What to produce –
The response should contain every entry, reproduced exactly.

Data in this exercise –
- - - - - - -

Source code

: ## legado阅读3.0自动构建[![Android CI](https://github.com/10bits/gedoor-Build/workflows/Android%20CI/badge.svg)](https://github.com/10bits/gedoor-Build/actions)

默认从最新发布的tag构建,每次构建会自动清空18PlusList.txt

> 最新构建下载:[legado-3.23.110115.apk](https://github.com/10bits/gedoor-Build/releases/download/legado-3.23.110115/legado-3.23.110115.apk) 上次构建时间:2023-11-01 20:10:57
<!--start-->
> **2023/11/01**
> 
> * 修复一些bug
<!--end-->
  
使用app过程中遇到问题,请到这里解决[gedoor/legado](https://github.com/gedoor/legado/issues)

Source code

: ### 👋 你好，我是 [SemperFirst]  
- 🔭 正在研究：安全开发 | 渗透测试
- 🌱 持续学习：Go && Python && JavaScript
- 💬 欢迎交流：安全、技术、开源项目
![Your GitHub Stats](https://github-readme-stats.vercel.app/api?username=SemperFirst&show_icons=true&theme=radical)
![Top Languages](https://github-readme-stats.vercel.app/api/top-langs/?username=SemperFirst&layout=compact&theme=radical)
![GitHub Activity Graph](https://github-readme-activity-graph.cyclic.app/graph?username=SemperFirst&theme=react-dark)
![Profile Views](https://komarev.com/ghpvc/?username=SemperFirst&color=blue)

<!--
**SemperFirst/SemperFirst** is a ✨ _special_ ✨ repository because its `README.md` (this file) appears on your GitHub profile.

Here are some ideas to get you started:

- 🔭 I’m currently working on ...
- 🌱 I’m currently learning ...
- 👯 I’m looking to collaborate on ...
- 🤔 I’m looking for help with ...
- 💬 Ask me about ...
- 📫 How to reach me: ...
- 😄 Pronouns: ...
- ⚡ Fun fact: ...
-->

- - - - - - -

Exercise response –
Source code

: ## legado阅读3.0自动构建[![Android CI](https://github.com/10bits/gedoor-Build/workflows/Android%20CI/badge.svg)](https://github.com/10bits/gedoor-Build/actions)

默认从最新发布的tag构建,每次构建会自动清空18PlusList.txt

> 最新构建下载:[legado-3.23.110115.apk](https://github.com/10bits/gedoor-Build/releases/download/legado-3.23.110115/legado-3.23.110115.apk) 上次构建时间:2023-11-01 20:10:57
<!--start-->
> **2023/11/01**
> 
> * 修复一些bug
<!--end-->
  
使用app过程中遇到问题,请到这里解决[gedoor/legado](https://github.com/gedoor/legado/issues)

Source code

: ### 👋 你好，我是 [SemperFirst]  
- 🔭 正在研究：安全开发 | 渗透测试
- 🌱 持续学习：Go && Python && JavaScript
- 💬 欢迎交流：安全、技术、开源项目
![Your GitHub Stats](https://github-readme-stats.vercel.app/api?username=SemperFirst&show_icons=true&theme=radical)
![Top Languages](https://github-readme-stats.vercel.app/api/top-langs/?username=SemperFirst&layout=compact&theme=radical)
![GitHub Activity Graph](https://github-readme-activity-graph.cyclic.app/graph?username=SemperFirst&theme=react-dark)
![Profile Views](https://komarev.com/ghpvc/?username=SemperFirst&color=blue)

<!--
**SemperFirst/SemperFirst** is a ✨ _special_ ✨ repository because its `README.md` (this file) appears on your GitHub profile.

Here are some ideas to get you started:

- 🔭 I’m currently working on ...
- 🌱 I’m currently learning ...
- 👯 I’m looking to collaborate on ...
- 🤔 I’m looking for help with ...
- 💬 Ask me about ...
- 📫 How to reach me: ...
- 😄 Pronouns: ...
- ⚡ Fun fact: ...
-->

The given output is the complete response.